Abstract
It is nearly two decades ago that the ‘thin aggregative fimbriae’ which had been shown to enhance the biofilm formation of Salmonella enteriditis and Escherichia coli were identified as amyloid fibers. The realization that natural proteins can develop amyloidogenic traits as part of their functional repertoire instigated a search for similar proteins across all kingdoms of life. That pursuit has since unearthed dozens of candidates which now constitute the family of proteins referred to as functional amyloids (FA). FAs are promising candidates for future synthetic biology applications in that they marry the structural benefits of the amyloid fold (self-assembly and stability) while steering clear of the cytotoxicity issues that are typically linked to amyloid associated human pathologies. Unfortunately, the extreme aggregation propensity of FAs and the associated operational difficulties are restricting their adoption in real-world applications, underscoring the need for additional processes to control the amyloid reaction. Here we untangle the molecular mechanism of amyloid formation of the canonical functional amyloid curli using NMR, native mass spectrometry and cryo-electron microscopy.
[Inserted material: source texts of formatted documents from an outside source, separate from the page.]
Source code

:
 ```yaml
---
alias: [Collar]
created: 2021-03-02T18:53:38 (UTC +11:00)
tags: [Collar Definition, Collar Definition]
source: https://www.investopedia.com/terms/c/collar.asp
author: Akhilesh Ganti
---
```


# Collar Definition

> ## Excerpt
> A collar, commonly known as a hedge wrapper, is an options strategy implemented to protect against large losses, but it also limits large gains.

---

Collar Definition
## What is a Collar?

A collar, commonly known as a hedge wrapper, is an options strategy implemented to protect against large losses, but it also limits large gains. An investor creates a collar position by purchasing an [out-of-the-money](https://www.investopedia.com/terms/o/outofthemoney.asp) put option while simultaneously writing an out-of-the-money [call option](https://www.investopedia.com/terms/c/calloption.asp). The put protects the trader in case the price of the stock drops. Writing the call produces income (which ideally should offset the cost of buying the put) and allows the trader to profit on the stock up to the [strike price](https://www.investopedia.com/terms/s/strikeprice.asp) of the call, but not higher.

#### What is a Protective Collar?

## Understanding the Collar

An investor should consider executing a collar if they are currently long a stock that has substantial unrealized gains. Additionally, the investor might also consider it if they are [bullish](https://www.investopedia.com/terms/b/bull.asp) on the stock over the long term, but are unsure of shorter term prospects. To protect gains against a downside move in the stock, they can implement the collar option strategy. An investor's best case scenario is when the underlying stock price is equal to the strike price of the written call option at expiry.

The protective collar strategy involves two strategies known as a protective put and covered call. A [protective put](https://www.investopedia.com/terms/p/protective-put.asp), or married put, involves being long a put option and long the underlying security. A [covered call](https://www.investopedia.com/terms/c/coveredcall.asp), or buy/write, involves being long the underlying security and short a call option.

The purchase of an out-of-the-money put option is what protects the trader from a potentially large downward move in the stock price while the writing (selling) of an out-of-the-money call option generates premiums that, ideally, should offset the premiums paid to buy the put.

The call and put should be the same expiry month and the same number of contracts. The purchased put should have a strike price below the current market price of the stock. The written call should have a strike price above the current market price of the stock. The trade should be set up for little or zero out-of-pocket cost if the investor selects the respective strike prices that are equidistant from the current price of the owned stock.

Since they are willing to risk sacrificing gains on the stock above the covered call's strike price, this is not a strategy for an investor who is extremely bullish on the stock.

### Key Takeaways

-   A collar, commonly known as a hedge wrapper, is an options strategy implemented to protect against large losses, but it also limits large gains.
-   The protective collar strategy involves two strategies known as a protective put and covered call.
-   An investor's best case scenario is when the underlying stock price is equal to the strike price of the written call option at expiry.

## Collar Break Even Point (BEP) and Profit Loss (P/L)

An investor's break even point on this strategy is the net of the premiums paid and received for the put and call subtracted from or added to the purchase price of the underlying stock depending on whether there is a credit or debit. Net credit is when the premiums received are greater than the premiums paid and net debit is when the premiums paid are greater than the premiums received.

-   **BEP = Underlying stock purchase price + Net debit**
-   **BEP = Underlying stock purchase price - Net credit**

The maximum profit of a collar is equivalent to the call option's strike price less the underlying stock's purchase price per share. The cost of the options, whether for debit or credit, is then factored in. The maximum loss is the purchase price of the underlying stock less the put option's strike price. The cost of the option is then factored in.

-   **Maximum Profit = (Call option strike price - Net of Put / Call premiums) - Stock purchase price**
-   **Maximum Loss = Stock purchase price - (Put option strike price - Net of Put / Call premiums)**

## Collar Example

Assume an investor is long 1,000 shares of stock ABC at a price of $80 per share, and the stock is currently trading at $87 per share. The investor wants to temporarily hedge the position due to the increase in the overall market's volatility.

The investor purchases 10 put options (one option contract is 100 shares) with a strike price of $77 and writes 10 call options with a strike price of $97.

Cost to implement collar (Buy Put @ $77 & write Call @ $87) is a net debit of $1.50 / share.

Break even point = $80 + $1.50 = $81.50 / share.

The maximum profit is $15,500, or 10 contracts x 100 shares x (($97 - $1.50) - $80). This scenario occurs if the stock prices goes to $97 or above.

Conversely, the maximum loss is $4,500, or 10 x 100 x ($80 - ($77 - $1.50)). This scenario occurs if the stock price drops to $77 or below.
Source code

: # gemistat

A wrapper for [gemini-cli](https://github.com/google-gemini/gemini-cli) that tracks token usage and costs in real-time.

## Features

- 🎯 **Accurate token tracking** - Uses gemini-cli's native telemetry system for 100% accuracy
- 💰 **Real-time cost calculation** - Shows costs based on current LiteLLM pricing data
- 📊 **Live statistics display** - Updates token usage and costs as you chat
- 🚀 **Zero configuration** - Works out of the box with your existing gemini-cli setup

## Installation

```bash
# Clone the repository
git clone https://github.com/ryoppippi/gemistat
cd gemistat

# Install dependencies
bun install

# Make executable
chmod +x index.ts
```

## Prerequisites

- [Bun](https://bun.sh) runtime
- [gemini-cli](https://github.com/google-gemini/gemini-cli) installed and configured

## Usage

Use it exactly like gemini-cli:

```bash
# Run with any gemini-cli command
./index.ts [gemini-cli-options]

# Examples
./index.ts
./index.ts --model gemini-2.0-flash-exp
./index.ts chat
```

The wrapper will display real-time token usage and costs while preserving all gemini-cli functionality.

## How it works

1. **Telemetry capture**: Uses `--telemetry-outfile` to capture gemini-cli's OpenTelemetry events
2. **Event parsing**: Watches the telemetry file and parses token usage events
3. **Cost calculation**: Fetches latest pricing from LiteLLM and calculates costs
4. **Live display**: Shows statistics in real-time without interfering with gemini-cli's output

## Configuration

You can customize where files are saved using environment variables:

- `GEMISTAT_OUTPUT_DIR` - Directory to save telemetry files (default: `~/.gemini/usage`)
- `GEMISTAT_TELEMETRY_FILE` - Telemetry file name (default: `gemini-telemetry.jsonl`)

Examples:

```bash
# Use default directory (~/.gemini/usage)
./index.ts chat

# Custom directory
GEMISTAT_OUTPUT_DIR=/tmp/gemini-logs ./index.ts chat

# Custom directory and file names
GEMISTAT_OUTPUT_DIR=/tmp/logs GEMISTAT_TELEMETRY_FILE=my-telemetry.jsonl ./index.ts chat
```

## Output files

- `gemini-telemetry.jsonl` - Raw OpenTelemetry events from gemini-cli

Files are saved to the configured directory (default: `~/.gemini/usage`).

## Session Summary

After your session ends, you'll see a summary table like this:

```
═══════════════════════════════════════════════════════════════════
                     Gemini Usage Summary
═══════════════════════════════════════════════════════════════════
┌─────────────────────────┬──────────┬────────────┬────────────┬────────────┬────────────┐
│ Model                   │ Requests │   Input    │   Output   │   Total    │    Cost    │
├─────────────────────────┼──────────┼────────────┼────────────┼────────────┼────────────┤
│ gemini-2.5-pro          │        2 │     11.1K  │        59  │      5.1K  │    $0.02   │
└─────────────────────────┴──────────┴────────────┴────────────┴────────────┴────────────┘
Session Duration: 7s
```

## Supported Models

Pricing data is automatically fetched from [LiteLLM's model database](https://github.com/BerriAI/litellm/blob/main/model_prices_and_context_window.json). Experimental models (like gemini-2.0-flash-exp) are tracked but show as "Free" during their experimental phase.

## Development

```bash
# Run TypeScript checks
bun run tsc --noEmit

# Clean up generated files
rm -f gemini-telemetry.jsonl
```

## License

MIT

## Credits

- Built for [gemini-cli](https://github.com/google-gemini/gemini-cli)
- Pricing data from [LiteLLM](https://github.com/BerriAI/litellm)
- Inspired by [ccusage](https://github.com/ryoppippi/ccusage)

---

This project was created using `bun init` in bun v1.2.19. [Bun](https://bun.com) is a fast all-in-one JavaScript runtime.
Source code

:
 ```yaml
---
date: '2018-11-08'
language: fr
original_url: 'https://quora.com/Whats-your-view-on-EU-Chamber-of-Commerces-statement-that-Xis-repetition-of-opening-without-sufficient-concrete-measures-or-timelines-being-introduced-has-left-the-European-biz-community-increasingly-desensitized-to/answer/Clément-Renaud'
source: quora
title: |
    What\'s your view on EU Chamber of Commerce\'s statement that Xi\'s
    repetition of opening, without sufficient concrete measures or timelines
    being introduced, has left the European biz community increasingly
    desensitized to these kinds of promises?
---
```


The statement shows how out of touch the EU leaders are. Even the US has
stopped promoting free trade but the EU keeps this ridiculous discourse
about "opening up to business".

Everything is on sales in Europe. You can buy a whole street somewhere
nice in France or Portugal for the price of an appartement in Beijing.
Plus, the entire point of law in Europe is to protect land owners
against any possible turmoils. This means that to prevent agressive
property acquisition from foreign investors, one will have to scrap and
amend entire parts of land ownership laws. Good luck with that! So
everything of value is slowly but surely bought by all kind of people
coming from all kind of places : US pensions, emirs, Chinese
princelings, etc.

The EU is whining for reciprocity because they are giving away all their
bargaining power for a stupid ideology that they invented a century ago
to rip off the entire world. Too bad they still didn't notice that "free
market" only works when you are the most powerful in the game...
Our results are consistent with folding-limited one-step amyloid nucleation that has emerged as an evolutionary balance between efficient extracellular polymerization, while steering clear of pre-emptive nucleation in the periplasm. Sequence analysis of the amyloid curlin kernel suggests a finetuning of the rate of monomer folding via modulation of the secondary structure propensity of the pre-amyloid species, opening new potential avenues towards control of the amyloid reaction.
Competing Interest Statement
The authors have declared no competing interest.